(Beginning of Records for processing)

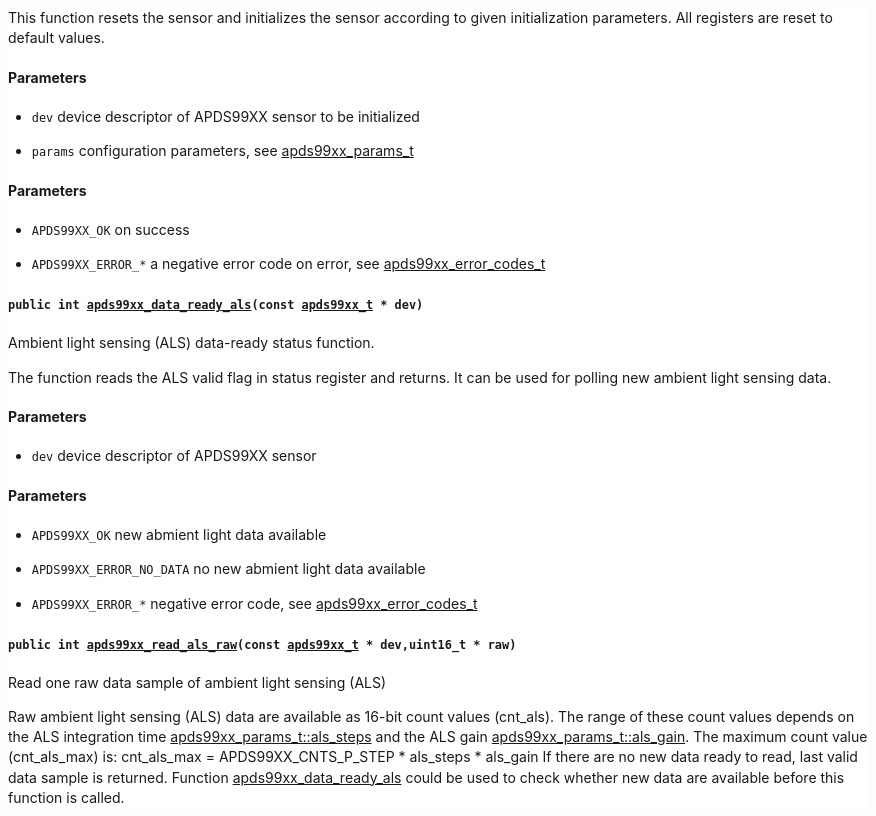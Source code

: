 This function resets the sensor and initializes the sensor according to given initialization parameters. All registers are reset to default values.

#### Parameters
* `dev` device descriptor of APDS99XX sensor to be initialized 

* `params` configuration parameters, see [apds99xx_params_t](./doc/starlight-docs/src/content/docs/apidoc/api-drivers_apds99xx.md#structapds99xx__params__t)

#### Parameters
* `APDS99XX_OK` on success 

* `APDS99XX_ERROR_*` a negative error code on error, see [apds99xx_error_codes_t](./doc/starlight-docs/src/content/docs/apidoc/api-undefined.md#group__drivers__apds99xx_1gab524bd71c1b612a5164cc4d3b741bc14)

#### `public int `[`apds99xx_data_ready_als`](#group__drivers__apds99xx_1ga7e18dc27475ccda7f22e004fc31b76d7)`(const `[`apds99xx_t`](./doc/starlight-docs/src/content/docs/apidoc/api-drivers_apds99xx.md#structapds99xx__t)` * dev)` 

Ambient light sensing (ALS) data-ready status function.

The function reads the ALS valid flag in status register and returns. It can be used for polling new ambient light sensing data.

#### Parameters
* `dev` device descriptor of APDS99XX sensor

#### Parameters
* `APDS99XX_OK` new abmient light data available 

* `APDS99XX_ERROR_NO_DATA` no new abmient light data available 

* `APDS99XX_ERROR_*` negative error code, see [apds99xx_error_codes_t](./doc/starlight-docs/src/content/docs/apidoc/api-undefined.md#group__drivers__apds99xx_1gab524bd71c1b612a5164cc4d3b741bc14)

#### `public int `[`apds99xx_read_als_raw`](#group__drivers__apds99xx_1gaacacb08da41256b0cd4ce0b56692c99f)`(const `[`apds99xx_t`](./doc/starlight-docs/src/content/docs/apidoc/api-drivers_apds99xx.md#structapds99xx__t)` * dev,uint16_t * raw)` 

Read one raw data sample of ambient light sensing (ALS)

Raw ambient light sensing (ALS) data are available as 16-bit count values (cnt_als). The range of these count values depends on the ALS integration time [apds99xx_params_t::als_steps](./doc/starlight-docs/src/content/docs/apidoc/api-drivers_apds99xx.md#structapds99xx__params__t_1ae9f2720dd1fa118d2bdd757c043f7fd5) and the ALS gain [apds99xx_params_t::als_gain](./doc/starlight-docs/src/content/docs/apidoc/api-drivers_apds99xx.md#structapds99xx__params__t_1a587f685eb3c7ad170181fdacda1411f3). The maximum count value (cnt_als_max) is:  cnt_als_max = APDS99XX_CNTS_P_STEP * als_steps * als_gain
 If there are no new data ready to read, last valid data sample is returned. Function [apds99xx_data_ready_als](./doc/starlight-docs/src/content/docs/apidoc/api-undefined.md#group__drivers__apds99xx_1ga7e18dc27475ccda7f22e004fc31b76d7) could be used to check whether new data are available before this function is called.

(End of Records for processing)

**Your objective**
What is needed is a word-for-word copy of the data, minus its pictures.

**Task output**
Source code

: This function resets the sensor and initializes the sensor according to given initialization parameters. All registers are reset to default values.

#### Parameters
* `dev` device descriptor of APDS99XX sensor to be initialized 

* `params` configuration parameters, see [apds99xx_params_t](./doc/starlight-docs/src/content/docs/apidoc/api-drivers_apds99xx.md#structapds99xx__params__t)

#### Parameters
* `APDS99XX_OK` on success 

* `APDS99XX_ERROR_*` a negative error code on error, see [apds99xx_error_codes_t](./doc/starlight-docs/src/content/docs/apidoc/api-undefined.md#group__drivers__apds99xx_1gab524bd71c1b612a5164cc4d3b741bc14)

#### `public int `[`apds99xx_data_ready_als`](#group__drivers__apds99xx_1ga7e18dc27475ccda7f22e004fc31b76d7)`(const `[`apds99xx_t`](./doc/starlight-docs/src/content/docs/apidoc/api-drivers_apds99xx.md#structapds99xx__t)` * dev)` 

Ambient light sensing (ALS) data-ready status function.

The function reads the ALS valid flag in status register and returns. It can be used for polling new ambient light sensing data.

#### Parameters
* `dev` device descriptor of APDS99XX sensor

#### Parameters
* `APDS99XX_OK` new abmient light data available 

* `APDS99XX_ERROR_NO_DATA` no new abmient light data available 

* `APDS99XX_ERROR_*` negative error code, see [apds99xx_error_codes_t](./doc/starlight-docs/src/content/docs/apidoc/api-undefined.md#group__drivers__apds99xx_1gab524bd71c1b612a5164cc4d3b741bc14)

#### `public int `[`apds99xx_read_als_raw`](#group__drivers__apds99xx_1gaacacb08da41256b0cd4ce0b56692c99f)`(const `[`apds99xx_t`](./doc/starlight-docs/src/content/docs/apidoc/api-drivers_apds99xx.md#structapds99xx__t)` * dev,uint16_t * raw)` 

Read one raw data sample of ambient light sensing (ALS)

Raw ambient light sensing (ALS) data are available as 16-bit count values (cnt_als). The range of these count values depends on the ALS integration time [apds99xx_params_t::als_steps](./doc/starlight-docs/src/content/docs/apidoc/api-drivers_apds99xx.md#structapds99xx__params__t_1ae9f2720dd1fa118d2bdd757c043f7fd5) and the ALS gain [apds99xx_params_t::als_gain](./doc/starlight-docs/src/content/docs/apidoc/api-drivers_apds99xx.md#structapds99xx__params__t_1a587f685eb3c7ad170181fdacda1411f3). The maximum count value (cnt_als_max) is:  cnt_als_max = APDS99XX_CNTS_P_STEP * als_steps * als_gain
 If there are no new data ready to read, last valid data sample is returned. Function [apds99xx_data_ready_als](./doc/starlight-docs/src/content/docs/apidoc/api-undefined.md#group__drivers__apds99xx_1ga7e18dc27475ccda7f22e004fc31b76d7) could be used to check whether new data are available before this function is called.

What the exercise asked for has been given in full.